Start of Source records

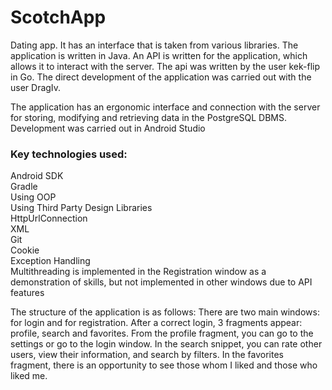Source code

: # ScotchApp

Dating app. It has an interface that is taken from various libraries. The application is written in Java. An API is written for the application, which allows it to interact with the server. The api was written by the user kek-flip in Go. The direct development of the application was carried out with the user DragIv.

The application has an ergonomic interface and connection with the server for storing, modifying and retrieving data in the PostgreSQL DBMS. Development was carried out in Android Studio

<H3> Key technologies used: </H3>
Android SDK  <br/>
Gradle  <br/>
Using OOP  <br/>
Using Third Party Design Libraries  <br/>
HttpUrlConnection  <br/>
XML  <br/>
Git  <br/>
Cookie  <br/>
Exception Handling  <br/>
Multithreading is implemented in the Registration window as a demonstration of skills, but not implemented in other windows due to API features  <br/>

The structure of the application is as follows: There are two main windows: for login and for registration. After a correct login, 3 fragments appear: profile, search and favorites.
From the profile fragment, you can go to the settings or go to the login window.
In the search snippet, you can rate other users, view their information, and search by filters.
In the favorites fragment, there is an opportunity to see those whom I liked and those who liked me.
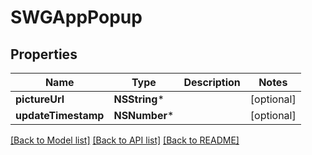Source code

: # SWGAppPopup

## Properties
Name | Type | Description | Notes
------------ | ------------- | ------------- | -------------
**pictureUrl** | **NSString*** |  | [optional] 
**updateTimestamp** | **NSNumber*** |  | [optional] 

[[Back to Model list]](../README.md#documentation-for-models) [[Back to API list]](../README.md#documentation-for-api-endpoints) [[Back to README]](../README.md)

End of Source records

To do – The entries are to be written out in full and exactly, apart from the pictures.

Solution to this problem –
Source code

: # ScotchApp

Dating app. It has an interface that is taken from various libraries. The application is written in Java. An API is written for the application, which allows it to interact with the server. The api was written by the user kek-flip in Go. The direct development of the application was carried out with the user DragIv.

The application has an ergonomic interface and connection with the server for storing, modifying and retrieving data in the PostgreSQL DBMS. Development was carried out in Android Studio

<H3> Key technologies used: </H3>
Android SDK  <br/>
Gradle  <br/>
Using OOP  <br/>
Using Third Party Design Libraries  <br/>
HttpUrlConnection  <br/>
XML  <br/>
Git  <br/>
Cookie  <br/>
Exception Handling  <br/>
Multithreading is implemented in the Registration window as a demonstration of skills, but not implemented in other windows due to API features  <br/>

The structure of the application is as follows: There are two main windows: for login and for registration. After a correct login, 3 fragments appear: profile, search and favorites.
From the profile fragment, you can go to the settings or go to the login window.
In the search snippet, you can rate other users, view their information, and search by filters.
In the favorites fragment, there is an opportunity to see those whom I liked and those who liked me.
Source code

: # SWGAppPopup

## Properties
Name | Type | Description | Notes
------------ | ------------- | ------------- | -------------
**pictureUrl** | **NSString*** |  | [optional] 
**updateTimestamp** | **NSNumber*** |  | [optional] 

[[Back to Model list]](../README.md#documentation-for-models) [[Back to API list]](../README.md#documentation-for-api-endpoints) [[Back to README]](../README.md)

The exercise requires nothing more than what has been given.